#### [Exercise details]
For every line in the records below that holds "organization", make a copy.

#### [Listed entries]
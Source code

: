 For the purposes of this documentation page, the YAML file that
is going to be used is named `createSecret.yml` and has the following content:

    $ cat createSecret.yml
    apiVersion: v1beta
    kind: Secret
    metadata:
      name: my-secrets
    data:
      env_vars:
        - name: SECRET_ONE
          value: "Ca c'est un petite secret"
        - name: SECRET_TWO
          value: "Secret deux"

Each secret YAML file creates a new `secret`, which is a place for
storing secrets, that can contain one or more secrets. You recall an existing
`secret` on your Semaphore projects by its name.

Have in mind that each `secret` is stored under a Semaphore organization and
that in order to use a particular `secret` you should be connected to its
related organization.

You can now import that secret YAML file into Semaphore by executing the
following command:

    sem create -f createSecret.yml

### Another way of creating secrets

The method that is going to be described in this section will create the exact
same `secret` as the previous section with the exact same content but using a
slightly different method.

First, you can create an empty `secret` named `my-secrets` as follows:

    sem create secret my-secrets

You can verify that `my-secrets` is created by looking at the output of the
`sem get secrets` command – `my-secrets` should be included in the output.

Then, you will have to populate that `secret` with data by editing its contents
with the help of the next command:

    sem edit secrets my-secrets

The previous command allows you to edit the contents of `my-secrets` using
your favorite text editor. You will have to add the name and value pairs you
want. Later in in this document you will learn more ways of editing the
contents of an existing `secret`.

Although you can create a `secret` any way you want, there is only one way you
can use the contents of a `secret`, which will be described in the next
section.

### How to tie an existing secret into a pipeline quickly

#### [Result of this task]
Have in mind that each `secret` is stored under a Semaphore organization and
related organization.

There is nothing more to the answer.